Some time ago we published a post on this blog about the wrong Court Resolution issued by the Commercial Court of Barcelona Number 8 (Court Resolution No. 251/2012) which allowed a freight forwarder not to pay freight and costs to the shipping line alleging that it did not appear in the Bill of Lading (BL), and that as its client was shown in the relevant BL the shipping line had to claim that client.
Fortunately, the Appeal Court of Barcelona (Audiencia Provincial de Barcelona) has overturned the judgment and has spared us a little revolution in the maritime sector.
Let’s briefly recall the facts. In a booking like the many agreed in our industry, a forwarding company X contracted in its own name with a shipping line for the transport of goods from the port of Barcelona to a final destination. As it always happens, the freight forwarder (or the shipper, the importer, etc., but never the shipping line on its own motion) provides the information to be included in the bill of lading. The shipping line then simply prints the BL following the client’s instructions.

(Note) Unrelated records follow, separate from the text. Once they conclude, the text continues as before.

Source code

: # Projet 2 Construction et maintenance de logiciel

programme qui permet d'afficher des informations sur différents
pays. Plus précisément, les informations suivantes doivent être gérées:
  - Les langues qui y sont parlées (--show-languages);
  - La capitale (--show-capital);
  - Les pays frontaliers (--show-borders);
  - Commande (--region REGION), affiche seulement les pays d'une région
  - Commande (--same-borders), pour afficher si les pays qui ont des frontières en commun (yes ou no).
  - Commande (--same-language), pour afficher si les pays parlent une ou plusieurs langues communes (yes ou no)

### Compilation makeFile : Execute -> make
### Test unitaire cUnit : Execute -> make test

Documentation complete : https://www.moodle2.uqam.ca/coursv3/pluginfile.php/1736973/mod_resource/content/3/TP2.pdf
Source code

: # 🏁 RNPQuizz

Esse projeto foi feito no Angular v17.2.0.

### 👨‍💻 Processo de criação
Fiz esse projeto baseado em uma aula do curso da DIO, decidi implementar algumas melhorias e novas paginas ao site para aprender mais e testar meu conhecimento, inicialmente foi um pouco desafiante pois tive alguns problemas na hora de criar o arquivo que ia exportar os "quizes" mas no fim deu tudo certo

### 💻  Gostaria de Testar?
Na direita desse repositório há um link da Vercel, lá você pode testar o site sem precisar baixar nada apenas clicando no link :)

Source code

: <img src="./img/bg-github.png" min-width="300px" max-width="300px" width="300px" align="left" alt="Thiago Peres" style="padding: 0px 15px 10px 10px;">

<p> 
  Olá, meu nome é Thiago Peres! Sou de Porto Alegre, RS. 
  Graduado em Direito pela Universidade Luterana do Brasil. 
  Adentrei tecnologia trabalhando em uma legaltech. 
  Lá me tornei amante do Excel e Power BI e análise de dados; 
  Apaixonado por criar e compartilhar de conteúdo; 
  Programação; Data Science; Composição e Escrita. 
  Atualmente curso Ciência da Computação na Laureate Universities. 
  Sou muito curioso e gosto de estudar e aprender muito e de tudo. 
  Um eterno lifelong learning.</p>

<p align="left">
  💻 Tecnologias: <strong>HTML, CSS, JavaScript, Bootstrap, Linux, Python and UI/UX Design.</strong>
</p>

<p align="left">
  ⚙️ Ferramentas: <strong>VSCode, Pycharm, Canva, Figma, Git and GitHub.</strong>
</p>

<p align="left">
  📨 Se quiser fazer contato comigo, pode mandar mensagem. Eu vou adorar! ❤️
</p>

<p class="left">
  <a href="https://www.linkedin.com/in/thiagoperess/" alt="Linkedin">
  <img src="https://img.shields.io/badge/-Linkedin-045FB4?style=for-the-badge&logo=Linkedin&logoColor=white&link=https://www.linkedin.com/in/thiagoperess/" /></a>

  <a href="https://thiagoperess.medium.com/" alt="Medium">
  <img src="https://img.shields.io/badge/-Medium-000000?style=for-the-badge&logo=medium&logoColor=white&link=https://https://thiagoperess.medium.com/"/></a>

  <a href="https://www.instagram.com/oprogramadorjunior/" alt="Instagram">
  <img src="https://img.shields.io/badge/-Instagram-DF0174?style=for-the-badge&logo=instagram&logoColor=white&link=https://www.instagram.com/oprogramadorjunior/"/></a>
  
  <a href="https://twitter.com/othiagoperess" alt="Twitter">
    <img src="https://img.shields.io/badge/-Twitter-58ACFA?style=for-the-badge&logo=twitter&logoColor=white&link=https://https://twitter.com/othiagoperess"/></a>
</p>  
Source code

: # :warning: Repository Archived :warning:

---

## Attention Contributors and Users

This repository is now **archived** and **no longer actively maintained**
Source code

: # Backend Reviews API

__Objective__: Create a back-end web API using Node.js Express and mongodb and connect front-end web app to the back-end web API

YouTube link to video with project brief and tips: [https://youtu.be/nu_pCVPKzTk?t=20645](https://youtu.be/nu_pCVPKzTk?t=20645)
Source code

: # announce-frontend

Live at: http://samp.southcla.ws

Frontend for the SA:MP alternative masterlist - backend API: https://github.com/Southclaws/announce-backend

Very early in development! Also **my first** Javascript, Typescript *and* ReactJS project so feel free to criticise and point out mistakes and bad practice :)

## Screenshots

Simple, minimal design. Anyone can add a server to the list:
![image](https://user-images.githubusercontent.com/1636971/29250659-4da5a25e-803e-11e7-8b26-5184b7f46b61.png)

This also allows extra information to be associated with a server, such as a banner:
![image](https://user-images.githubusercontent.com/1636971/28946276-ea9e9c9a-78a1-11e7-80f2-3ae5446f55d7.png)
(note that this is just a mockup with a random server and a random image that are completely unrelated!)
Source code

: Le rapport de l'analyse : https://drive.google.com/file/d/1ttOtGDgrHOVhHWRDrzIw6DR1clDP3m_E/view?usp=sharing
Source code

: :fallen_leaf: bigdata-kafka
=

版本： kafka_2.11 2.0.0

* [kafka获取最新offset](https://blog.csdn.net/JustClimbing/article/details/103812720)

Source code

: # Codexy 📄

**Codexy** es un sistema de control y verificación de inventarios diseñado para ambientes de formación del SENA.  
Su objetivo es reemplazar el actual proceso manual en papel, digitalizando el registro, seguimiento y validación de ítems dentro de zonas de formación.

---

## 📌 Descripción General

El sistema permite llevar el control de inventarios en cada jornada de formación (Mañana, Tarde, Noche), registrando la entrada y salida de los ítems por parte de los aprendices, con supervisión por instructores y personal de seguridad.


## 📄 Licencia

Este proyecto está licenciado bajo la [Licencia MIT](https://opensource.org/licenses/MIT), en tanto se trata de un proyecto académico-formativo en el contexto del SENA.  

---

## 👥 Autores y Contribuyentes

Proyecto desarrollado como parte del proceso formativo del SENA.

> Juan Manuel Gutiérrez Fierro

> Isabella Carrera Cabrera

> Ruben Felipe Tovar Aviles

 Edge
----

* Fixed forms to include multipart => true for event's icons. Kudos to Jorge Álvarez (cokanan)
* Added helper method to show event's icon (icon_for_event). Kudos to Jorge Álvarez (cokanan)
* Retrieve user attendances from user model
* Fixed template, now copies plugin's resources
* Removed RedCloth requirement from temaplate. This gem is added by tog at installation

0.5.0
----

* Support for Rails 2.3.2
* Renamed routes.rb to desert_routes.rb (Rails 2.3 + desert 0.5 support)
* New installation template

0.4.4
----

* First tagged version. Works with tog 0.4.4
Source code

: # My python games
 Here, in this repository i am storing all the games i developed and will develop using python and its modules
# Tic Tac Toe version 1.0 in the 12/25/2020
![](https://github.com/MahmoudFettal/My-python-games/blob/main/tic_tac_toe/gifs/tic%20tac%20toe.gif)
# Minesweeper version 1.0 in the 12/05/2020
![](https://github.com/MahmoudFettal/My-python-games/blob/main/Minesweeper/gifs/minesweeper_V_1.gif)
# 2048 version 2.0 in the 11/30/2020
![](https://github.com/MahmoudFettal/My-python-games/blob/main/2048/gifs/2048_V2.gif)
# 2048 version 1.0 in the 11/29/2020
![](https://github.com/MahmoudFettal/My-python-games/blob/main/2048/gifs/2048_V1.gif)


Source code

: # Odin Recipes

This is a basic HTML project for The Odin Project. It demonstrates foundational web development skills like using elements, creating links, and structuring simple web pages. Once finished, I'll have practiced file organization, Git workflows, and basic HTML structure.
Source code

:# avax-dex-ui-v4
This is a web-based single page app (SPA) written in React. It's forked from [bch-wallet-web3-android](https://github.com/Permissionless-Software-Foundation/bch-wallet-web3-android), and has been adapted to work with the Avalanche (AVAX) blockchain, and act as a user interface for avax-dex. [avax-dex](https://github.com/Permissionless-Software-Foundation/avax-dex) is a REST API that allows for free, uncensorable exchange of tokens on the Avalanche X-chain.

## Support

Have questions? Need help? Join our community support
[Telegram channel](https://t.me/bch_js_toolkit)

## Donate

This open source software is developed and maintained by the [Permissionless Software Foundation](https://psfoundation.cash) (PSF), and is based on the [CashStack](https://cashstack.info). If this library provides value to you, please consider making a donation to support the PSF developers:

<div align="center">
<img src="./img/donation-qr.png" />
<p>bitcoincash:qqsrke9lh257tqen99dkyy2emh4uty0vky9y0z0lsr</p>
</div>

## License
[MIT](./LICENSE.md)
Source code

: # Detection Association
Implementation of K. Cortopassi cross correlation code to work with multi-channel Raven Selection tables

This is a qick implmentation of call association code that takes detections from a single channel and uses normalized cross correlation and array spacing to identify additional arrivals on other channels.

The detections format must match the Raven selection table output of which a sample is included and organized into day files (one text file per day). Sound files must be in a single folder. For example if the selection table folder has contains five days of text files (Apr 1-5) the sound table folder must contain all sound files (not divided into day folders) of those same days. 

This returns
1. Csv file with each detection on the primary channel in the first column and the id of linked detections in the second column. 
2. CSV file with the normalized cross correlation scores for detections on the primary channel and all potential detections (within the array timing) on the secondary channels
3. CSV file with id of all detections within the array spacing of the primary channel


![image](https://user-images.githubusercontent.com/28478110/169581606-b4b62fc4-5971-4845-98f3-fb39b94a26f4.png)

Quite commonly these days, the cargo receiver failed to collect the goods at destination. The shipping line requested instructions to the freight forwarder, which decided to ship the goods back to the port of Barcelona. And so did the shipping line duly fulfilling the instructions received.
Time went by and the shipping line started to warn the freight forwarder that the costs of having the goods inside the container and at the port terminal were increasing every day and, in the light of the non-payment of freight, it formally started a claim for payment against the freight forwarder.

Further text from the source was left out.